Founded earlier this year, the organization’s first project is The Thirteen Stars, a collection of digital art that includes 3D models of the Confederate monuments overlaid with newspaper headlines and illustrations of the statues with graffiti surrounding them.
Anthony Bartley, who goes by the artist name Fading Royalty, created most of the artwork for the collection.
Currently based in St. Louis, where he attended Washington University, Bartley, 24, said he was thrilled to participate in the project after curating a book of photography from the 2020 protests. Proceeds of the book sales went toward the NAACP legal defense fund.
Creating the artwork, he said, “brought me back to being in the midst of doing something bigger than myself. And that felt good to be part of it, especially knowing that the proceeds are going to charity.”
The name of the collection is a reference to the 13 stars on the Confederate “Southern Cross” battle flag as well as each of the 13 causes to which CryptoFederacy intends to allocate $1 million with the proceeds from the sale of the artwork.
Michael Garvey, an economist and artist involved in the project, created three pieces for the collection. One of them depicts an alien aircraft “abducting” the statue of Robert E. Lee, while another shows all of the monuments strewn in an arcade claw machine game.
Garvey, 33, said his work is meant to symbolize progressing into “the future” and how the project is intended to claim the monuments.
“It can be like taking some of the oppression ... caused by the culture around the statues and taking money from this NFT project to relieve some of that pressure on us,” he said.

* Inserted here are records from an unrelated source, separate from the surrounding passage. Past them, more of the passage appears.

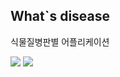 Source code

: ## What`s disease
식물질병판별 어플리케이션

<img src="https://img.shields.io/badge/TensorFlow-orange?style=flat-square&logo=TensorFlow&logoColor=white"/></a>
<img src="https://img.shields.io/badge/-Teachable--Machine-blue?style=flat-square"/></a>
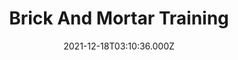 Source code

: ---
title: Brick And Mortar Training
date: 2021-12-18T03:10:36.000Z
draft: false
language: en
description: How to attract more customers to your venue
type: page
layout: brick-and-mortar-training
--- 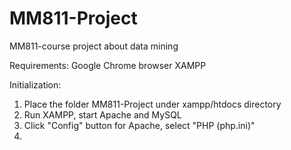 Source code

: # MM811-Project
MM811-course project about data mining


Requirements:
Google Chrome browser
XAMPP

Initialization:
1. Place the folder MM811-Project under xampp/htdocs directory
2. Run XAMPP, start Apache and MySQL
3. Click "Config" button for Apache, select "PHP (php.ini)"
4.  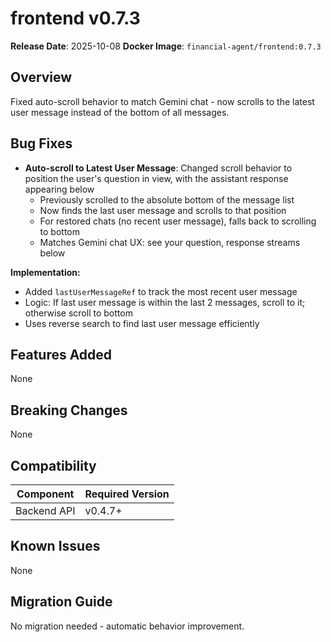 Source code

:# frontend v0.7.3

**Release Date**: 2025-10-08
**Docker Image**: `financial-agent/frontend:0.7.3`

## Overview

Fixed auto-scroll behavior to match Gemini chat - now scrolls to the latest user message instead of the bottom of all messages.

## Bug Fixes

- **Auto-scroll to Latest User Message**: Changed scroll behavior to position the user's question in view, with the assistant response appearing below
  - Previously scrolled to the absolute bottom of the message list
  - Now finds the last user message and scrolls to that position
  - For restored chats (no recent user message), falls back to scrolling to bottom
  - Matches Gemini chat UX: see your question, response streams below

**Implementation:**
- Added `lastUserMessageRef` to track the most recent user message
- Logic: If last user message is within the last 2 messages, scroll to it; otherwise scroll to bottom
- Uses reverse search to find last user message efficiently

## Features Added

None

## Breaking Changes

None

## Compatibility

| Component | Required Version |
|-----------|-----------------|
| Backend API | v0.4.7+ |

## Known Issues

None

## Migration Guide

No migration needed - automatic behavior improvement.
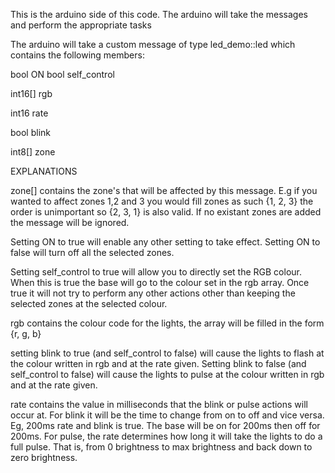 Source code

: This is the arduino side of this code. The arduino will take the messages and perform the appropriate tasks

The arduino will take a custom message of type led_demo::led which contains the following members:

bool ON
bool self_control

int16[] rgb

int16 rate

bool blink

int8[] zone

EXPLANATIONS

zone[] contains the zone's that will be affected by this message. E.g if you wanted to affect zones 1,2 and 3 you would fill zones as such {1, 2, 3} the order is unimportant so {2, 3, 1} is also valid. If no existant zones are added the message will be ignored.

Setting ON to true will enable any other setting to take effect. Setting ON to false will turn off all the selected zones.

Setting self_control to true will allow you to directly set the RGB colour. When this is true the base will go to the colour set in the rgb array. Once true it will not try to perform any other actions other than keeping the selected zones at the selected colour. 

rgb contains the colour code for the lights, the array will be filled in the form {r, g, b}

setting blink to true (and self_control to false) will cause the lights to flash at the colour written in rgb  and at the rate given. Setting blink to false (and self_control to false) will cause the lights to pulse at the colour written in rgb and at the rate given.

rate contains the value in milliseconds that the blink or pulse actions will occur at. For blink it will be the time to change from on to off and vice versa. Eg, 200ms rate and blink is true. The base will be on for 200ms then off for 200ms. For pulse, the rate determines how long it will take the lights to do a full pulse.  That is, from 0 brightness to max brightness and back down to zero brightness.
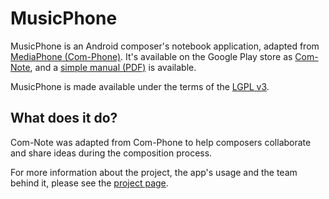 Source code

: MusicPhone
==========

MusicPhone is an Android composer's notebook application, adapted from [MediaPhone (Com-Phone)](https://github.com/communitymedia/mediaphone). It's available on the Google Play store as [Com-Note](https://play.google.com/store/apps/details?id=ac.robinson.musicphone), and a [simple manual (PDF)](http://digitaleconomytoolkit.org/manuals/com-note.pdf) is available.

MusicPhone is made available under the terms of the [LGPL v3](http://www.gnu.org/licenses/lgpl.html).


What does it do?
----------------

Com-Note was adapted from Com-Phone to help composers collaborate and share ideas during the composition process.

For more information about the project, the app's usage and the team behind it, please see the [project page](http://digitaleconomytoolkit.org/com-note).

Henry said CryptoFederacy is still engaging potential nonprofit and charitable partners for the project but has already reached agreements with the Richmond-based Better Housing Coalition and the Thurgood Marshall College Fund to support scholarships to historically Black colleges and universities.

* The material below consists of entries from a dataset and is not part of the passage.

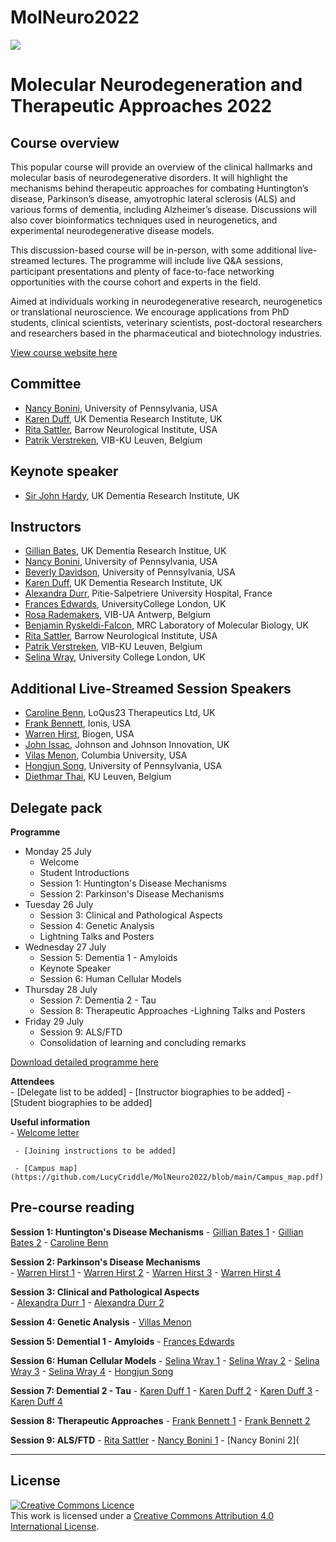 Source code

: # MolNeuro2022

 ![](https://coursesandconferences.wellcomeconnectingscience.org/wp-content/themes/wcc_courses_and_conferences/dist/assets/svg/logo.svg) 
   


# Molecular Neurodegeneration and Therapeutic Approaches 2022

## Course overview
This popular course will provide an overview of the clinical hallmarks and molecular basis of neurodegenerative disorders.  It will highlight the mechanisms behind therapeutic approaches for combating Huntington’s disease, Parkinson’s disease, amyotrophic lateral sclerosis (ALS) and various forms of dementia, including Alzheimer’s disease.  Discussions will also cover bioinformatics techniques used in neurogenetics, and experimental neurodegenerative disease models.

This discussion-based course will be in-person, with some additional live-streamed lectures.  The programme will include live Q&A sessions, participant presentations and plenty of face-to-face networking opportunities with the course cohort and experts in the field.

Aimed at individuals working in neurodegenerative research, neurogenetics or translational neuroscience. We encourage applications from PhD students, clinical scientists, veterinary scientists, post-doctoral researchers and researchers based in the pharmaceutical and biotechnology industries.

[View course website here](https://coursesandconferences.wellcomeconnectingscience.org/event/molecular-neurodegeneration-and-therapeutic-approaches-20220725/)

## Committee
- [Nancy Bonini](https://web.sas.upenn.edu/bonini-lab/), University of Pennsylvania, USA
- [Karen Duff](https://ukdri.ac.uk/team/karen-duff), UK Dementia Research Institute, UK
- [Rita Sattler](https://www.barrowneuro.org/person/rita-sattler/), Barrow Neurological Institute, USA
- [Patrik Verstreken](https://cbd.vib.be/labs/verstreken-lab), VIB-KU Leuven, Belgium

## Keynote speaker
- [Sir John Hardy](https://www.ucl.ac.uk/uk-dementia-research-institute/john-hardy), UK Dementia Research Institute, UK

## Instructors
- [Gillian Bates](https://www.ucl.ac.uk/brain-sciences/people/professor-gill-bates), UK Dementia Research Institue, UK
- [Nancy Bonini](https://web.sas.upenn.edu/bonini-lab/), University of Pennsylvania, USA
- [Beverly Davidson](https://www.med.upenn.edu/apps/faculty/index.php/g275/p8762892), University of Pennsylvania, USA
- [Karen Duff](https://ukdri.ac.uk/team/karen-duff), UK Dementia Research Institute, UK
- [Alexandra Durr](https://institutducerveau-icm.org/en/member/?user=922), Pitie-Salpetriere University Hospital, France
- [Frances Edwards](https://www.ucl.ac.uk/biosciences/people/edwards-frances), UniversityCollege London, UK
- [Rosa Rademakers](https://vib.be/labs/rademakers-lab), VIB-UA Antwerp, Belgium
- [Benjamin Ryskeldi-Falcon](https://www2.mrc-lmb.cam.ac.uk/group-leaders/n-to-s/benjamin-falcon/), MRC Laboratory of Molecular Biology, UK
- [Rita Sattler](https://www.barrowneuro.org/person/rita-sattler/), Barrow Neurological Institute, USA
- [Patrik Verstreken](https://cbd.vib.be/labs/verstreken-lab), VIB-KU Leuven, Belgium
- [Selina Wray](https://iris.ucl.ac.uk/iris/browse/profile?upi=SWRAY93), University College London, UK

## Additional Live-Streamed Session Speakers
- [Caroline Benn](https://uk.linkedin.com/in/caroline-l-benn-6b24286?original_referer=https%3A%2F%2Fcoursesandconferences.wellcomeconnectingscience.org%2F), LoQus23 Therapeutics Ltd, UK
- [Frank Bennett](https://www.linkedin.com/authwall?trk=qf&original_referer=https://www.linkedin.com/in/frank-bennett-ph-d-8b26213b&sessionRedirect=https%3A%2F%2Fwww.linkedin.com%2Fin%2Ffrank-bennett-ph-d-8b26213b%3Foriginal_referer%3Dhttps%253A%252F%252Fcoursesandconferences.wellcomeconnectingscience.org%252F), Ionis, USA
- [Warren Hirst](https://www.linkedin.com/in/warren-hirst-ba86034), Biogen, USA
- [John Issac](https://jnjinnovation.com/team/john-isaac), Johnson and Johnson Innovation, UK
- [Vilas Menon](https://www.neurology.columbia.edu/profile/vilas-menon-phd), Columbia University, USA
- [Hongjun Song](https://hosting.med.upenn.edu/epigenetics/people/hongjun-song-ph-d/), University of Pennsylvania, USA
- [Diethmar Thai](https://www.kuleuven.be/wieiswie/en/person/00097737), KU Leuven, Belgium


## Delegate pack
**Programme**  
- Monday 25 July
  - Welcome
  - Student Introductions
  - Session 1: Huntington's Disease Mechanisms
  - Session 2: Parkinson's Disease Mechanisms
- Tuesday 26 July
  - Session 3: Clinical and Pathological Aspects
  - Session 4: Genetic Analysis
  - Lightning Talks and Posters
- Wednesday 27 July
  - Session 5: Dementia 1 - Amyloids
  - Keynote Speaker
  - Session 6: Human Cellular Models
- Thursday 28 July
  - Session 7: Dementia 2 - Tau
  - Session 8: Therapeutic Approaches
  -Lighning Talks and Posters
- Friday 29 July 
  - Session 9: ALS/FTD
  - Consolidation of learning and concluding remarks

[Download detailed programme here](https://coursesandconferences.wellcomeconnectingscience.org/wp-content/uploads/2021/09/Molecular-Neurodegneration-2022-draft-programme-V9-WEBSITE.pdf)

**Attendees**  
     - [Delegate list to be added] 
     - [Instructor biographies to be added] 
     - [Student biographies to be added] 

**Useful information**  
     - [Welcome letter](https://github.com/LucyCriddle/MolNeuro2022/blob/main/Doc_Welcome%20Letter_Molecular%20Neurodegeneration.pdf) 
     
     - [Joining instructions to be added] 
     
     - [Campus map](https://github.com/LucyCriddle/MolNeuro2022/blob/main/Campus_map.pdf)

## Pre-course reading
**Session 1: Huntington's Disease Mechanisms**
     - [Gillian Bates 1](https://github.com/LucyCriddle/MolNeuro2022/blob/main/Bates_Gillian_1.pdf)
     - [Gillian Bates 2](https://github.com/LucyCriddle/MolNeuro2022/blob/main/Bates_Gillian_2.pdf)
     - [Caroline Benn](https://github.com/LucyCriddle/MolNeuro2022/blob/main/Benn_Caroline.pdf)
    
 **Session 2: Parkinson's Disease Mechanisms**  
     - [Warren Hirst 1](https://github.com/LucyCriddle/MolNeuro2022/blob/main/Hirst_Warren_1.pdf) 
     - [Warren Hirst 2](https://github.com/LucyCriddle/MolNeuro2022/blob/main/Hirst_Warren_2.pdf)
     - [Warren Hirst 3](https://github.com/LucyCriddle/MolNeuro2022/blob/main/Hirst_Warren_3.pdf) 
     - [Warren Hirst 4](https://github.com/LucyCriddle/MolNeuro2022/blob/main/Hirst_Warren_4.pdf)
  
**Session 3: Clinical and Pathological Aspects**  
     - [Alexandra Durr 1](https://github.com/LucyCriddle/MolNeuro2022/blob/main/Durr_Alexandra_1.pdf)
     - [Alexandra Durr 2](https://github.com/LucyCriddle/MolNeuro2022/blob/main/Durr_Alexandra_2.pdf)
    
**Session 4: Genetic Analysis**
     - [Villas Menon](https://github.com/LucyCriddle/MolNeuro2022/blob/main/Menon_Vilas.pdf)

**Session 5: Demential 1 - Amyloids**
     - [Frances Edwards](https://github.com/LucyCriddle/MolNeuro2022/blob/main/Edwards_Frances.pdf) 
     
**Session 6: Human Cellular Models**
     - [Selina Wray 1](https://github.com/LucyCriddle/MolNeuro2022/blob/main/Wray_Selena_1.pdf)
     - [Selina Wray 2](https://github.com/LucyCriddle/MolNeuro2022/blob/main/Wray_Selina_2.pdf)
     - [Selina Wray 3](https://github.com/LucyCriddle/MolNeuro2022/blob/main/Wray_Selina_3.pdf)
     - [Selina Wray 4](https://github.com/LucyCriddle/MolNeuro2022/blob/main/Wray_Seline_4.pdf)
     - [Hongjun Song](https://github.com/LucyCriddle/MolNeuro2022/blob/main/Song_Hongjun.pdf)
     
**Session 7: Demential 2 - Tau**
     - [Karen Duff 1](https://github.com/LucyCriddle/MolNeuro2022/blob/main/Duff_Karen_1.pdf)
     - [Karen Duff 2](https://github.com/LucyCriddle/MolNeuro2022/blob/main/Duff_Karen_2.pdf)
     - [Karen Duff 3](https://github.com/LucyCriddle/MolNeuro2022/blob/main/Duff_Karen_3.pdf)
     - [Karen Duff 4](https://github.com/LucyCriddle/MolNeuro2022/blob/main/Duff_Karen_4.pdf)
     
 **Session 8: Therapeutic Approaches**
     - [Frank Bennett 1](https://github.com/LucyCriddle/MolNeuro2022/blob/main/Bennett_Frank_1.pdf)
     - [Frank Bennett 2](https://github.com/LucyCriddle/MolNeuro2022/blob/main/Bennett_Frank_2.pdf)
     
 **Session 9: ALS/FTD**
     - [Rita Sattler](https://github.com/LucyCriddle/MolNeuro2022/blob/main/Sattler_Rita.pdf)
     - [Nancy Bonini 1](https://github.com/LucyCriddle/MolNeuro2022/blob/main/Bonini_Nancy_1.pdf)
     - [Nancy Bonini 2](
     
     
     
******
## License
<a rel="license" href="http://creativecommons.org/licenses/by/4.0/"><img alt="Creative Commons Licence" style="border-width:0" src="https://i.creativecommons.org/l/by/4.0/88x31.png" /></a><br />This work is licensed under a <a rel="license" href="http://creativecommons.org/licenses/by/4.0/">Creative Commons Attribution 4.0 International License</a>.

Other artists have also sought to raise money from the sale of NFTs recently. For example, Russian feminist art collective and punk rock group Pussy Riot earlier this year helped raise over $7 million in support of Ukraine during the Russian invasion of the country, according to media reports.
Patrons can bid on The Thirteen Stars artwork using the cryptocurrency ethereum. The auction website for the artwork says the minimum bid for each piece is 105 wrapped ether, which is the equivalent of about $182,000.
In addition to acquiring ownership rights to the artwork through the blockchain, a sort of digital public ledger that’s the basis of cryptocurrencies and NFT ownership, buyers will receive a small physical artifact from one of the monuments.
Henry said he chose to embrace the novel cryptocurrency market and new art platform as a way to also encourage Black entrepreneurship in an emerging market.
“I just feel that at some point, it’s going to be a part of our lives,” he said. “I saw a lot of the stuff out there in the NFT space, and I thought this could be something more meaningful and historic that people can get behind and understand.”
Henry said he expects auction for the artwork will remain open online until the end of August. He said CryptoFederacy will also release a second collection of NFT artwork later this summer.